The obvious first step is to even get the thing to run. BepInEx and MelonLoader both target Unity instead of invidual games, so there are a few universal (not game specific) mods/plugins for both.

BepInEx Config Manager

BepInEx Config Manager

So I downloaded the windows Mono version of BepInEx, moved it to the game folder and launched the game once. I then grabbed sinai-dev’s awesome UnityExplorer, and moved it to the plugins folder to ensure that the injecting worked.

And it just worked, without any weird wine prefix dotnet installation on my linux machine just like that.

Meanwhile the VRChat experience required loads of fiddly tweaking with installing dotnet48 and adding version in winecfg.

Writing the first plugin

The first plugin of course was a hello world. Just figuring out the very basics. Thing is though, I don’t use Visual Studio, so I stumbled for quite a while on setting up the propper project. Today I’ve got my properly setup msbuild Directory.Build.props, but I had to build all of that manually, while referencing other open source projects I could find from the internet for help since the Microsoft docs aren’t all that helpful.

After I tested that everything worked and that I could successfully compile and use the plugin, I set out for my initial goal: push to talk from my mouse side button instead of the default “v” keybind.

One problem though; I had no idea how to do that. I knew how to detect the mouse button keypress, but how would I make the game turn the mic on?

Figuring out how the game works internally

So I looked around the internets and modding discord groups. Many people seemed to recommend an archived tool from github called dnSpy. That didn’t have any linux releases though, so I ended up downloading it onto my Windows laptop, as AvaloniaILSpy, the tool I found that did work on Linux, didn’t seem as useful or stable.

Starting out, I had no clue how to use dnSpy.
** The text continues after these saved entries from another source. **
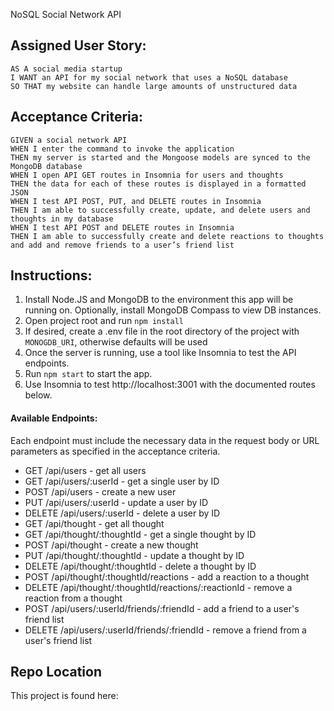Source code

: NoSQL Social Network API 

## Assigned User Story:
```
AS A social media startup
I WANT an API for my social network that uses a NoSQL database
SO THAT my website can handle large amounts of unstructured data
```

## Acceptance Criteria:
```
GIVEN a social network API
WHEN I enter the command to invoke the application
THEN my server is started and the Mongoose models are synced to the MongoDB database
WHEN I open API GET routes in Insomnia for users and thoughts
THEN the data for each of these routes is displayed in a formatted JSON
WHEN I test API POST, PUT, and DELETE routes in Insomnia
THEN I am able to successfully create, update, and delete users and thoughts in my database
WHEN I test API POST and DELETE routes in Insomnia
THEN I am able to successfully create and delete reactions to thoughts and add and remove friends to a user’s friend list
```

## Instructions:

1. Install Node.JS and MongoDB to the environment this app will be running on. Optionally, install MongoDB Compass to view DB instances.
2. Open project root and run `npm install`
3. If desired, create a .env file in the root directory of the project with `MONOGDB_URI`, otherwise defaults will be used 
4. Once the server is running, use a tool like Insomnia to test the API endpoints. 
5. Run `npm start` to start the app.
6. Use Insomnia to test http://localhost:3001 with the documented routes below.

#### Available Endpoints:

Each endpoint must include the necessary data in the request body or URL parameters as specified in the acceptance criteria.

- GET /api/users - get all users
- GET /api/users/:userId - get a single user by ID
- POST /api/users - create a new user
- PUT /api/users/:userId - update a user by ID
- DELETE /api/users/:userId - delete a user by ID
- GET /api/thought - get all thought
- GET /api/thought/:thoughtId - get a single thought by ID
- POST /api/thought - create a new thought
- PUT /api/thought/:thoughtId - update a thought by ID
- DELETE /api/thought/:thoughtId - delete a thought by ID
- POST /api/thought/:thoughtId/reactions - add a reaction to a thought
- DELETE /api/thought/:thoughtId/reactions/:reactionId - remove a reaction from a thought
- POST /api/users/:userId/friends/:friendId - add a friend to a user's friend list
- DELETE /api/users/:userId/friends/:friendId - remove a friend from a user's friend list

## Repo Location
This project is found here:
Eventually I did find a search bar though, and found some methods and fields that seemed related to it trough the very helpful analyze function.

So I wrote my own code in an Update function, and it worked! It was a really exciting sight to see that I could modify how the game worked, and improve it.

Harmony patching

Later on, I needed to figure out how to make some methods not run at all at times. So I ended up reading a lot about Harmony, and eventually figured how to use it.

It’s really powerful, and with it you can for example patch getters and setters for fields even. Or just use it for simple cases to run your code right after some game code runs, or like mentioned before, run your code before the function runs and possibly even stop it from running.

A really helpful pattern in my opinion is creating postfixes for game methods to override some things they did - that way you don’t fully disable the game code that might be updated with added functionality in the future, whilst still being able to overwrite things and achieve your goal.

Shameless plug

Of course I need to plug my things, like the discord server I created for ChilloutVR modding, where you can come ask for help, discuss modding, or just overall follow the scene of modding ChilloutVR if you’re interested in it.

And last but definitely not least importantly, a link to the ChilloutVR plugins I’ve created.

I’m not affiliated or representing ChilloutVR or Alphabet Interactive if it wasn’t obvious to someone. I’m also not a lawyer, and am not giving legal advice. It’s up to you to figure out if you’re legally allowed to do the things described in this blogpost. I am quite sure though that if you try to modify the game maliciously, you’ll get banned quite quickly.